→ To do
Using the data below, determine the number of lines that include the string "executed". Write only that number.

→ Stored dataset items
::::::::::

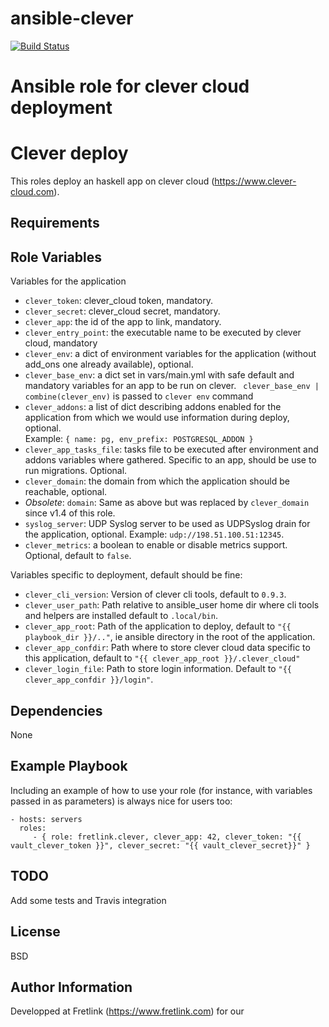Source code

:# ansible-clever

[![Build Status](https://travis-ci.com/fretlink/ansible-clever.svg?token=D3nFpUxMu7vStDHwUNy4&branch=master)](https://travis-ci.com/fretlink/ansible-clever)

Ansible role for clever cloud deployment
=======
Clever deploy
=========

This roles deploy an haskell app on clever cloud (https://www.clever-cloud.com).

Requirements
------------


Role Variables
--------------

Variables for the application
- `clever_token`: clever_cloud token, mandatory.
- `clever_secret`: clever_cloud secret, mandatory.
- `clever_app`: the id of the app to link, mandatory.
- `clever_entry_point`: the executable name to be executed by clever cloud, mandatory
- `clever_env`: a dict of environment variables for the application (without add_ons one already available), optional.
- `clever_base_env`: a dict set in vars/main.yml with safe default and mandatory variables for an app to be run on clever. ` clever_base_env | combine(clever_env)` is passed to `clever env` command
- `clever_addons`: a list of dict describing addons enabled for the application from which we would use information during deploy, optional.<br/>
  Example: `{ name: pg, env_prefix: POSTGRESQL_ADDON }`
- `clever_app_tasks_file`: tasks file to be executed after environment and addons variables where gathered. Specific to an app, should be use to run migrations. Optional.
- `clever_domain`: the domain from which the application should be reachable, optional.
- _Obsolete_: `domain`: Same as above but was replaced by `clever_domain` since v1.4 of this role.
- `syslog_server`: UDP Syslog server to be used as UDPSyslog drain for the application, optional. Example: `udp://198.51.100.51:12345`.
- `clever_metrics`: a boolean to enable or disable metrics support. Optional, default to `false`.

Variables specific to deployment, default should be fine:
- `clever_cli_version`: Version of clever cli tools, default to `0.9.3`.
- `clever_user_path`: Path relative to ansible_user home dir where cli tools and helpers are installed default to `.local/bin`.
- `clever_app_root`: Path of the application to deploy, default to `"{{ playbook_dir }}/.."`, ie ansible directory in the root of the application.
- `clever_app_confdir`: Path where to store clever cloud data specific to this application, default to `"{{ clever_app_root }}/.clever_cloud"`
- `clever_login_file`: Path to store login information. Default to `"{{ clever_app_confdir }}/login"`.


Dependencies
------------

None

Example Playbook
----------------

Including an example of how to use your role (for instance, with variables passed in as parameters) is always nice for users too:

    - hosts: servers
      roles:
         - { role: fretlink.clever, clever_app: 42, clever_token: "{{ vault_clever_token }}", clever_secret: "{{ vault_clever_secret}}" }


TODO
----

Add some tests and Travis integration

License
-------

BSD

Author Information
------------------

Developped at Fretlink (https://www.fretlink.com) for our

::::::::::

→ Your response
2